Return only those lines of the listing in which "some" appears.

----- MATERIAL FOR THIS EXERCISE -----

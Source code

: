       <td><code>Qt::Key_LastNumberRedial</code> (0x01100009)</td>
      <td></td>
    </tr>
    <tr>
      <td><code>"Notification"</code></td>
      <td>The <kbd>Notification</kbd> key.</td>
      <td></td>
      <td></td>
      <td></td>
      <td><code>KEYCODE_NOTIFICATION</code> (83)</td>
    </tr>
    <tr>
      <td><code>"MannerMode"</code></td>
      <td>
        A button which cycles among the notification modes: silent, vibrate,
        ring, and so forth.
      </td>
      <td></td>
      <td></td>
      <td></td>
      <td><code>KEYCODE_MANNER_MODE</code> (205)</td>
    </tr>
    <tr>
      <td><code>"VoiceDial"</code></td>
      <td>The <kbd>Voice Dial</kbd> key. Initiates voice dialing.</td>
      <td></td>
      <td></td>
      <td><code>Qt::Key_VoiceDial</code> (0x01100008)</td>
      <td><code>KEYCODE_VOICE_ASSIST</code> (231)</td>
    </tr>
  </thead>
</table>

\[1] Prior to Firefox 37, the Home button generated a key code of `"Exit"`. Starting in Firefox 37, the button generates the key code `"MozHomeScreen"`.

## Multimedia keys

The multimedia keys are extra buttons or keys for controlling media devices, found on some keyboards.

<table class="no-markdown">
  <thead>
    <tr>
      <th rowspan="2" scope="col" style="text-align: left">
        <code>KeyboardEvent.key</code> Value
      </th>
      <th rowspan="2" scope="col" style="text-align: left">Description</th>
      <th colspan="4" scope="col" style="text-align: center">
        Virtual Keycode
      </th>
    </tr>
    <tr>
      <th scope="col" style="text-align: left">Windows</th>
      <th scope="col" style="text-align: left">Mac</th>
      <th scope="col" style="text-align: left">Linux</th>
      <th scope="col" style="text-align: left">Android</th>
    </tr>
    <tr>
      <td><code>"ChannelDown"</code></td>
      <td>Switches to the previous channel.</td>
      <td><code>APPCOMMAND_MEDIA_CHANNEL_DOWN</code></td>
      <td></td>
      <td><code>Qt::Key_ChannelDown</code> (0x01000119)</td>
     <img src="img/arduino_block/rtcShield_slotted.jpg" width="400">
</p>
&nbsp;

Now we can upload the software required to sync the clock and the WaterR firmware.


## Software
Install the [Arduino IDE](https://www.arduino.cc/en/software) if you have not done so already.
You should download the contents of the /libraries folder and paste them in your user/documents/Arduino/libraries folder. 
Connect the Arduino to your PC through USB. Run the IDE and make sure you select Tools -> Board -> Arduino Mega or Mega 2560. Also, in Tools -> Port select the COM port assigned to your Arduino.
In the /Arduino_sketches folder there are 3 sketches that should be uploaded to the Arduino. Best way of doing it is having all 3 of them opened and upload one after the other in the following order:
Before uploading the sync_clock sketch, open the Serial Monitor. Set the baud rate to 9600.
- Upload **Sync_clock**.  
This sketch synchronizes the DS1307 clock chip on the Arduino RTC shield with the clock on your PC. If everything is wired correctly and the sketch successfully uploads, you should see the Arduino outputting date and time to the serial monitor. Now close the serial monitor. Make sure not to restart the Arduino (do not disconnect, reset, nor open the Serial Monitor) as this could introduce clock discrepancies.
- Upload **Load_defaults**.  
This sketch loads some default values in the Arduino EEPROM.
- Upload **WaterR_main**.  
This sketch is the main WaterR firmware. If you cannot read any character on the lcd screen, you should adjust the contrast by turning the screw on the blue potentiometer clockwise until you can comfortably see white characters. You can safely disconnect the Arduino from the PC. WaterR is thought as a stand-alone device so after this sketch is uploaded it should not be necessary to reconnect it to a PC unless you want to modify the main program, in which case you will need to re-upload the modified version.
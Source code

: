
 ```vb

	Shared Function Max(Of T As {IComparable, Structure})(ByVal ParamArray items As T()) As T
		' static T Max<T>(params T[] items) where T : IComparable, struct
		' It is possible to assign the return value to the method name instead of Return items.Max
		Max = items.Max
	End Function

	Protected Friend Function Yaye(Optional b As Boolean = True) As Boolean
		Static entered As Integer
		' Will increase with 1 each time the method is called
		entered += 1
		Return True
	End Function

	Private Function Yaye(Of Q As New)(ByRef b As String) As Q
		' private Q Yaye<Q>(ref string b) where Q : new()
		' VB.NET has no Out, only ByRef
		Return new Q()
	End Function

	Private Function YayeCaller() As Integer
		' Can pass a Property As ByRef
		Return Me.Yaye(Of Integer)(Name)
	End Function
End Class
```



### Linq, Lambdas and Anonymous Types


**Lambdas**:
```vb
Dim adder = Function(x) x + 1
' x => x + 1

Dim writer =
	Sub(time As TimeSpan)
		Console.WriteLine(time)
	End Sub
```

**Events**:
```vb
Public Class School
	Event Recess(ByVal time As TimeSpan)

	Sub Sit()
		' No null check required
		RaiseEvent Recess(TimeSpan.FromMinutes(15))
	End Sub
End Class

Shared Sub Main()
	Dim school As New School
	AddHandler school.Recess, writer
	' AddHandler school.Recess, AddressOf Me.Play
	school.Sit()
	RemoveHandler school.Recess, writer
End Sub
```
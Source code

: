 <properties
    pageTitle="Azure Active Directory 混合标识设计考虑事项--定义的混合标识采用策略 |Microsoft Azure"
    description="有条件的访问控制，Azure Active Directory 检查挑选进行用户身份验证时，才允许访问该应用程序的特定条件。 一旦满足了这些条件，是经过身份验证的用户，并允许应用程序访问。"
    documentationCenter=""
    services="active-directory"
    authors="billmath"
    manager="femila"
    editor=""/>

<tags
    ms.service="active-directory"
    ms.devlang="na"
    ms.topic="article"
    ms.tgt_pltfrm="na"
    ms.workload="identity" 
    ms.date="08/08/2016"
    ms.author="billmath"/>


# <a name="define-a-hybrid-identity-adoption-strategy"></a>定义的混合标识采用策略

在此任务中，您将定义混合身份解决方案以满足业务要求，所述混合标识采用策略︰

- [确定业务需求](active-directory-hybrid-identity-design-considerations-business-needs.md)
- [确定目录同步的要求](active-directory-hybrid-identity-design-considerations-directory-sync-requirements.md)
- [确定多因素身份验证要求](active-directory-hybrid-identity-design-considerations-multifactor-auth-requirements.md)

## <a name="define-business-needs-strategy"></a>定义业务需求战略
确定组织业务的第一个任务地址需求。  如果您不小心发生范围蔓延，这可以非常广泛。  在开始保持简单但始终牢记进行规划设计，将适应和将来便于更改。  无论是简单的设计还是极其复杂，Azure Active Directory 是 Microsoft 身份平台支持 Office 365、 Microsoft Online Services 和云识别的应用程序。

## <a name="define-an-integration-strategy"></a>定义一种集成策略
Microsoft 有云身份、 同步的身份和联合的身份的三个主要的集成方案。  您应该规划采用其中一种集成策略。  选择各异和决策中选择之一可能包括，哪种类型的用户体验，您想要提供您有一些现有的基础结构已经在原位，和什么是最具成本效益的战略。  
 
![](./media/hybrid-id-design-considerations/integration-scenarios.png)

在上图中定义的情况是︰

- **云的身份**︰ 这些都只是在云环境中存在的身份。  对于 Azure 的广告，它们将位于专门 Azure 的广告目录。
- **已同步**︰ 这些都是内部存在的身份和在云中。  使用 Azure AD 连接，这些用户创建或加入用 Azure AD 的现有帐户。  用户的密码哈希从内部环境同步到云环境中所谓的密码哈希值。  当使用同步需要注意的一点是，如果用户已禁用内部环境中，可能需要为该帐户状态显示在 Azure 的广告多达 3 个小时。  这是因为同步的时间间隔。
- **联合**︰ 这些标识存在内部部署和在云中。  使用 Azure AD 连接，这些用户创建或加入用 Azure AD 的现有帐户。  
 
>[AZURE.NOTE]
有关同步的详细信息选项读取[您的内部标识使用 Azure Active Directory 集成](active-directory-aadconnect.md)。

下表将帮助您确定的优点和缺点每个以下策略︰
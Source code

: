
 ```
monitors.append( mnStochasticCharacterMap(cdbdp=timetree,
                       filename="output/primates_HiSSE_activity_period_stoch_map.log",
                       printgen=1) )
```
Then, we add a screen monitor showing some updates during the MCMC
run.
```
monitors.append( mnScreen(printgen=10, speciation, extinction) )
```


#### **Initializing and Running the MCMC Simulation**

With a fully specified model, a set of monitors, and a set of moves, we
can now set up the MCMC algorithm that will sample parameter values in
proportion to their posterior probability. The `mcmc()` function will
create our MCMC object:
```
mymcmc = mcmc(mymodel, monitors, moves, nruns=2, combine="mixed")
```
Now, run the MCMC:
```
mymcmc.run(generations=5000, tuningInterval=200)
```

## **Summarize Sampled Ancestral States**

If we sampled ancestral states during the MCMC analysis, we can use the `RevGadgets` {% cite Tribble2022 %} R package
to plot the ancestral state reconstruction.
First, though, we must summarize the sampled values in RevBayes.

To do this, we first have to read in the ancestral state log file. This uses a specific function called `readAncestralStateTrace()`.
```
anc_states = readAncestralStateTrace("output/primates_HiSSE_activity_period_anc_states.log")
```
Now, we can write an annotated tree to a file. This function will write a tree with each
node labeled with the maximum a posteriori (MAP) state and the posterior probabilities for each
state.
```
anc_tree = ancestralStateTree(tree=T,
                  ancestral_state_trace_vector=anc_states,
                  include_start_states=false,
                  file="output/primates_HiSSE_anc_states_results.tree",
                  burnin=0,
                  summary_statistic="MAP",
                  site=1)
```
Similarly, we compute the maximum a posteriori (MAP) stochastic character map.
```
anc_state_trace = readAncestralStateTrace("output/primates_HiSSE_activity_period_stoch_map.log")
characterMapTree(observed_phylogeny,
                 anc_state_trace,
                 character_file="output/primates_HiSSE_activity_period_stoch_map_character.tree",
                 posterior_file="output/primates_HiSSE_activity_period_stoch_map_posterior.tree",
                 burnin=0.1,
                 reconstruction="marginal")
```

-----

ANSWER TO THE PROBLEM:
The multimedia keys are extra buttons or keys for controlling media devices, found on some keyboards.
This sketch loads some default values in the Arduino EEPROM.
Then, we add a screen monitor showing some updates during the MCMC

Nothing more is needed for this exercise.